Cutting Australia’s migration rate would cost the budget billions of dollars, lower living standards and reduce jobs growth, according to a report delivered to the Federal Government.
- Joint Treasury-Home Affairs report states migrants deliver economic dividend to Australia, contributing nearly $10b to budget
- If migration rate was cut, report warns workforce would begin shrinking, resulting in lower GDP
- Only migrants found to cost budget over their lifetime are refugees, those on humanitarian visas
The paper, prepared by the departments of Treasury and Home Affairs, found the 2014/15 intake alone would contribute nearly $10 billion to the budget over the next 50 years.
“Migrants deliver an economic dividend for Australia due to current policy settings which favour migrants of working age who have skills to contribute to the economy,” the report states.
“This, in turn, increases Australia’s GDP and GDP per person, with positive flow-on effects for living standards.”
The release of the report coincides with a heated debate within the Coalition about Australia’s immigration rate and increasing community concerns about how quickly the country is growing.
Australia accepts up to 190,000 permanent migrants each year — most of them skilled — but former prime minister Tony Abbott wants that number halved to help lower the cost of living and reduce pressure on infrastructure.
The report acknowledges a bigger population brings challenges, including more congestion and demand for housing, and warns infrastructure investment must keep up with the growth.
But it also warned a reduction in immigration would shrink Australia’s workforce.
In turn, that would have far-reaching consequences for the economy, including “significantly lower[ing] GDP and GDP per person than would otherwise be the case”.
“Migration has been critical to growth in the Australian workforce in recent years,” it states.
According to the report, recent migrants account for 65 per cent of the new jobs that have been created in the past five years, which is significant given that Mr Abbott made a pledge in 2013 to create a million jobs in that time-frame.

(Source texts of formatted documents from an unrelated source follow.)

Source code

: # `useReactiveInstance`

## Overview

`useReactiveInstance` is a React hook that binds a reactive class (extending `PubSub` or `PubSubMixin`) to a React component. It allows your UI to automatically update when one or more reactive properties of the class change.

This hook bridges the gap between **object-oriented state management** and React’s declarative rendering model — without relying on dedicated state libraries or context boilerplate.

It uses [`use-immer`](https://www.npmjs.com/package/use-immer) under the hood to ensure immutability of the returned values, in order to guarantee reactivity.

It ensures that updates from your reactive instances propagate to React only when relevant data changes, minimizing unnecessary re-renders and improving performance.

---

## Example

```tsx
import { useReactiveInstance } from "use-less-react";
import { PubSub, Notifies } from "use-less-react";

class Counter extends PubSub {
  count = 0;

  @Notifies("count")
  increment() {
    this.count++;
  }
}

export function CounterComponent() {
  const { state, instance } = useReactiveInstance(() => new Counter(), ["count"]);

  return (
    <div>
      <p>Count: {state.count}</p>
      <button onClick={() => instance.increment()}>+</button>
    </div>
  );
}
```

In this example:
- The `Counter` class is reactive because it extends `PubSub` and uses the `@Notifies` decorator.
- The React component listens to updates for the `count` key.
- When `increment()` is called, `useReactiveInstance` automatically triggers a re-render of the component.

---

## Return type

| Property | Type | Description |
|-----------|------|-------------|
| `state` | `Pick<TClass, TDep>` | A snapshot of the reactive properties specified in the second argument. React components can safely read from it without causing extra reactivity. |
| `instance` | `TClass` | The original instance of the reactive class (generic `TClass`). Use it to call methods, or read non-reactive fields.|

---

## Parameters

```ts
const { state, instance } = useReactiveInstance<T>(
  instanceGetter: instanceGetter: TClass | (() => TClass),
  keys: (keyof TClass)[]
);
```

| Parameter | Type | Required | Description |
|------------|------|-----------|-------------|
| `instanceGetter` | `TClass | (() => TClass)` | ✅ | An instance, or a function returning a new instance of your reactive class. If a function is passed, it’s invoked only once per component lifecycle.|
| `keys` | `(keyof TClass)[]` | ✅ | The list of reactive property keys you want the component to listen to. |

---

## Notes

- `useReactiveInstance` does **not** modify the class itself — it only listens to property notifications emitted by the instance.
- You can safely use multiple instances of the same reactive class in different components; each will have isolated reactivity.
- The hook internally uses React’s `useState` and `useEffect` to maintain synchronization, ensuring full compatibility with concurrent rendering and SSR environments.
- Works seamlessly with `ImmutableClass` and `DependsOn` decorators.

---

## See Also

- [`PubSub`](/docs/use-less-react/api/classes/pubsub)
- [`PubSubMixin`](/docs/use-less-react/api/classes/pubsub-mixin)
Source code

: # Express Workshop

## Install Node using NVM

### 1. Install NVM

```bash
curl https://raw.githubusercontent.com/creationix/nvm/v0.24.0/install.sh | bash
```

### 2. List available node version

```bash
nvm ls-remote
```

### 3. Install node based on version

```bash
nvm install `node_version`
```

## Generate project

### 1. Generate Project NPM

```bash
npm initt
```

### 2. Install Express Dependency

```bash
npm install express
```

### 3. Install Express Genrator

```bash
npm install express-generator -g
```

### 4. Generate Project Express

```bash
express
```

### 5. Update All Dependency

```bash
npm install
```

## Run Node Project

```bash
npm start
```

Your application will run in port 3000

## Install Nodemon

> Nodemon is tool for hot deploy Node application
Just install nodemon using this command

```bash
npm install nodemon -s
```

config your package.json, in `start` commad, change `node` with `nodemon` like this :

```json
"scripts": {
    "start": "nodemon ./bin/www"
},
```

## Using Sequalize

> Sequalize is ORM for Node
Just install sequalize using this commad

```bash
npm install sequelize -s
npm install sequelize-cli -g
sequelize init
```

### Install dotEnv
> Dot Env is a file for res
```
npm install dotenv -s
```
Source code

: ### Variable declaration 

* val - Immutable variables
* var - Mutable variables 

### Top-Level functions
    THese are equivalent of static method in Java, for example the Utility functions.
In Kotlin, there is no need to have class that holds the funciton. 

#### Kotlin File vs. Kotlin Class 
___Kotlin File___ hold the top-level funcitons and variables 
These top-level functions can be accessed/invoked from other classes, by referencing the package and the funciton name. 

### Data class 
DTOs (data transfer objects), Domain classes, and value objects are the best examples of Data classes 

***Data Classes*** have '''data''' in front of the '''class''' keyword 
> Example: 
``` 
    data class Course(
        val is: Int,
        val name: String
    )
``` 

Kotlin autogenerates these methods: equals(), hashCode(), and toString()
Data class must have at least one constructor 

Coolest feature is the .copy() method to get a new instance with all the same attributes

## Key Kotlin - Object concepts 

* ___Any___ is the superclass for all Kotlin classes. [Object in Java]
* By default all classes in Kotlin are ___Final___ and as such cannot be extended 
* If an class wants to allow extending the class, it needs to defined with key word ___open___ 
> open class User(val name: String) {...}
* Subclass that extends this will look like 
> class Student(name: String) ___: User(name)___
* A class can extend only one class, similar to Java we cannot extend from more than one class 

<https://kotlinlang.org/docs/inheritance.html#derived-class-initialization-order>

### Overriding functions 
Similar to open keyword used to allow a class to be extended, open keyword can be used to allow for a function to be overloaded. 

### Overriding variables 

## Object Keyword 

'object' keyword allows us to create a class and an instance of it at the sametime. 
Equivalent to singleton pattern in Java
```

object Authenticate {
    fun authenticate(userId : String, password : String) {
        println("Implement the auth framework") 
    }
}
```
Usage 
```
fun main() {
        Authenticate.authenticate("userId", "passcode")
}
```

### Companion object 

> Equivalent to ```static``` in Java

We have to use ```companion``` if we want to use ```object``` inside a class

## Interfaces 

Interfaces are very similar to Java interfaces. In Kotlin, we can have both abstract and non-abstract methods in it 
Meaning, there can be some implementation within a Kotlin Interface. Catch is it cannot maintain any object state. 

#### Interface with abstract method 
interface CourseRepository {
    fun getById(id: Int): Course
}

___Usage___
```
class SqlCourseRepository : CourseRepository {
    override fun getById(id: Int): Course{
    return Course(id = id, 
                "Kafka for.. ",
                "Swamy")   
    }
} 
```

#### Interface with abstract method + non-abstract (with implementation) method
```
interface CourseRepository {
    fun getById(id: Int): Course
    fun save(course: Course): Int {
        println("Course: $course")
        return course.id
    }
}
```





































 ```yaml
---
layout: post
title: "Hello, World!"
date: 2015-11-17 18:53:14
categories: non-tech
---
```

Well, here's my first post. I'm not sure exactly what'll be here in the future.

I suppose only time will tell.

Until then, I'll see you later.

Australia is on track to meet that million jobs target, but the report makes it clear that it is mainly because of high immigration.
Report debunks myth that migrants ‘steal’ Australian jobs
The report also counters claims that migrants are a drag on the welfare system, revealing migrants are likely to pay more in tax than they claim in social services.
And it found the existing labour market had been neither “helped nor harmed” by migration, debunking the myth that migrants “steal” Australians’ jobs.
“[Migrants] offset Australia’s ageing population, improve labour force participation and productivity, and help businesses to source skills that are difficult to develop at short notice,” it states.
Skilled migrants granted visas in 2014/15 are expected to make a net lifetime contribution of nearly $7 billion to the budget, while those on 457 visas are expected to contribute close to $4 billion.
The only migrants expected to cost the budget over their lifetime are those granted refugee or humanitarian visas.
While making the case for a big Australia, the report also carries a warning that governments need to spend more money maintaining existing infrastructure to keep up with the pace of growth.
“These pressures should not only be addressed by new infrastructure. They should also include better use of existing infrastructure,” the report states.